TASK:
Quote exactly the lines spanning from the top of the data below to the line that contains "axis, and finally", including both.

RECORDS FOR PROCESSING:
*****
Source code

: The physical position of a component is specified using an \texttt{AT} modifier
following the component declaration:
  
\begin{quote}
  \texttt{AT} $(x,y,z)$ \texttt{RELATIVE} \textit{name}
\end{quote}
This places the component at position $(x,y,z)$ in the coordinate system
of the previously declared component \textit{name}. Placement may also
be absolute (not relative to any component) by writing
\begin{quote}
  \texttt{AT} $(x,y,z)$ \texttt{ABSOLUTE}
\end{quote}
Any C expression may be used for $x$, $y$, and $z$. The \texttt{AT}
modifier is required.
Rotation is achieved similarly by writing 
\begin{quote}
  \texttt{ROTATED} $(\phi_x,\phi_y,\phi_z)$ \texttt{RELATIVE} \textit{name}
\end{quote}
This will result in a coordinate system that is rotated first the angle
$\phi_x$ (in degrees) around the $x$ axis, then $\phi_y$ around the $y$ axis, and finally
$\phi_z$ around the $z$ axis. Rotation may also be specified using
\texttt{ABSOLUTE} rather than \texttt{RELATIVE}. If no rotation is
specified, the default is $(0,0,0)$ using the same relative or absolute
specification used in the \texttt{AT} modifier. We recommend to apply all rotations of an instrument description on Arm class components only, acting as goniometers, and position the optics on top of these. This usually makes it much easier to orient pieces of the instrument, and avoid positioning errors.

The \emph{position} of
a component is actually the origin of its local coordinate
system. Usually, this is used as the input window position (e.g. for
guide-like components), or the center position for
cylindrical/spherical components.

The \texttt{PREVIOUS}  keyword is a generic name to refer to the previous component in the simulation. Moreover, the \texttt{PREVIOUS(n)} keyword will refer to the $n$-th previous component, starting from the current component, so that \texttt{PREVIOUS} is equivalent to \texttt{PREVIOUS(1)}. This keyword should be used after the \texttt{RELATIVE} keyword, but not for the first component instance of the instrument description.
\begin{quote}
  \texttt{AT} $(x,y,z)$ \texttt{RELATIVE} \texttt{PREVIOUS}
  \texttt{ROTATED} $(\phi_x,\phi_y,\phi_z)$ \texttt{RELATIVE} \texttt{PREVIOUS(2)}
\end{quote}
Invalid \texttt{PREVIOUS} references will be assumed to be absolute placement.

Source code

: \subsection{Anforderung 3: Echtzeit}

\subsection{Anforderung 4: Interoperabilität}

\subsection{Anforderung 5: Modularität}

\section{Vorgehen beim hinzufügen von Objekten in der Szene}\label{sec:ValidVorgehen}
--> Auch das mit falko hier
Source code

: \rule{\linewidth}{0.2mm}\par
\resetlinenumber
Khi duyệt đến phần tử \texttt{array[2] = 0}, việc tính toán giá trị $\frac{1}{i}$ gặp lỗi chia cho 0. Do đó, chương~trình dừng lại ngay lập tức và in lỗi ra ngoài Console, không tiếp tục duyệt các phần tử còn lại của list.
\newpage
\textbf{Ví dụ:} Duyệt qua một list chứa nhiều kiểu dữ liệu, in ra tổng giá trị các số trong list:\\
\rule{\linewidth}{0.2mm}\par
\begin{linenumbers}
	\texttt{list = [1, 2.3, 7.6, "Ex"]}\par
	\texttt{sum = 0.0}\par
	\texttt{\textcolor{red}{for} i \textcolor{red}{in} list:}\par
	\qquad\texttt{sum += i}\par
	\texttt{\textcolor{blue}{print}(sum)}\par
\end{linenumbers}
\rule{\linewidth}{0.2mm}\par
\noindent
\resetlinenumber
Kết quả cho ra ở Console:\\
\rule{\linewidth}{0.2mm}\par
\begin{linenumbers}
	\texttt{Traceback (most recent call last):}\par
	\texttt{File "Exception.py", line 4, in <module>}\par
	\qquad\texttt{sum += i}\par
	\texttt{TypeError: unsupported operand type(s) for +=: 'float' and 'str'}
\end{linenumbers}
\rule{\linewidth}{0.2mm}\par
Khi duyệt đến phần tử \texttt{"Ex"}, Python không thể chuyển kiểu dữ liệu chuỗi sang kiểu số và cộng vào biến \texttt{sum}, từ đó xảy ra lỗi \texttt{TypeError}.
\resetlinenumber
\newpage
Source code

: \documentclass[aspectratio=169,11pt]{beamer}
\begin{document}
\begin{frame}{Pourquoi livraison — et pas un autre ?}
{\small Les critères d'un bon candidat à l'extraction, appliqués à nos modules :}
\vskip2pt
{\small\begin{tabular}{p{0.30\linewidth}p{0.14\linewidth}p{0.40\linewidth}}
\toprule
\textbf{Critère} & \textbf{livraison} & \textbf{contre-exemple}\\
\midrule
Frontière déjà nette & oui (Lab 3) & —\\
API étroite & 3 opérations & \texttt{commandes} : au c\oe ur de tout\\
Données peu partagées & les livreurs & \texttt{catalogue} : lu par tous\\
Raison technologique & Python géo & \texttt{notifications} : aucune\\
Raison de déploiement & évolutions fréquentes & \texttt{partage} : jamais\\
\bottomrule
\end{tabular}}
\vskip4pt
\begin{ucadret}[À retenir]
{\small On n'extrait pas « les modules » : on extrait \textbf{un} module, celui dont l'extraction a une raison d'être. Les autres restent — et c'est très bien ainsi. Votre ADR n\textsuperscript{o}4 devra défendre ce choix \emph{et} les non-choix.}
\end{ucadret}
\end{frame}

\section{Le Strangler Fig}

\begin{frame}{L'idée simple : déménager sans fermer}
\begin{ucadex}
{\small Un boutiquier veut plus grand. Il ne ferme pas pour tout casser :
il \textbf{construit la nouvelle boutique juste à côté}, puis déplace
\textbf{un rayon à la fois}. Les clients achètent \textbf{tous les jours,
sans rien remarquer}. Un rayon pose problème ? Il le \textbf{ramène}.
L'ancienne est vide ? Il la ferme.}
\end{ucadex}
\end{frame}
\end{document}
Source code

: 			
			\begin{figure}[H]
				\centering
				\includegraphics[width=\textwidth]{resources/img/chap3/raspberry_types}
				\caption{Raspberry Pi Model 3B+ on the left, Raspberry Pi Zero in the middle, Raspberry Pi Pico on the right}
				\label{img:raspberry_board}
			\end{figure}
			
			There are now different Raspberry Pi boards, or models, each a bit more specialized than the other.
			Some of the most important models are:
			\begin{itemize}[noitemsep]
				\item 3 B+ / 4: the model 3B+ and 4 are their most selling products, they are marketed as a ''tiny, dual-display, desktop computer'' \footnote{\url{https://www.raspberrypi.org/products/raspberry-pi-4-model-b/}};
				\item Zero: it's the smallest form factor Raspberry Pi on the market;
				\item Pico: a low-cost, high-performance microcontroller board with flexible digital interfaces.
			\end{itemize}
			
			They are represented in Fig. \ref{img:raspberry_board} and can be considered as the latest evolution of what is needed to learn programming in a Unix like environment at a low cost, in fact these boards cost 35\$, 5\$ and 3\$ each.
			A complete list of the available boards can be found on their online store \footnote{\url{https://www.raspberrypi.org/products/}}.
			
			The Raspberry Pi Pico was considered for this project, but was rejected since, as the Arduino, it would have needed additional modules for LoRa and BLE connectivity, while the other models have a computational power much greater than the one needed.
*****
WRITTEN SOLUTION:
Source code

: The physical position of a component is specified using an \texttt{AT} modifier
following the component declaration:
  
\begin{quote}
  \texttt{AT} $(x,y,z)$ \texttt{RELATIVE} \textit{name}
\end{quote}
This places the component at position $(x,y,z)$ in the coordinate system
of the previously declared component \textit{name}. Placement may also
be absolute (not relative to any component) by writing
\begin{quote}
  \texttt{AT} $(x,y,z)$ \texttt{ABSOLUTE}
\end{quote}
Any C expression may be used for $x$, $y$, and $z$. The \texttt{AT}
modifier is required.
Rotation is achieved similarly by writing 
\begin{quote}
  \texttt{ROTATED} $(\phi_x,\phi_y,\phi_z)$ \texttt{RELATIVE} \textit{name}
\end{quote}
This will result in a coordinate system that is rotated first the angle
$\phi_x$ (in degrees) around the $x$ axis, then $\phi_y$ around the $y$ axis, and finally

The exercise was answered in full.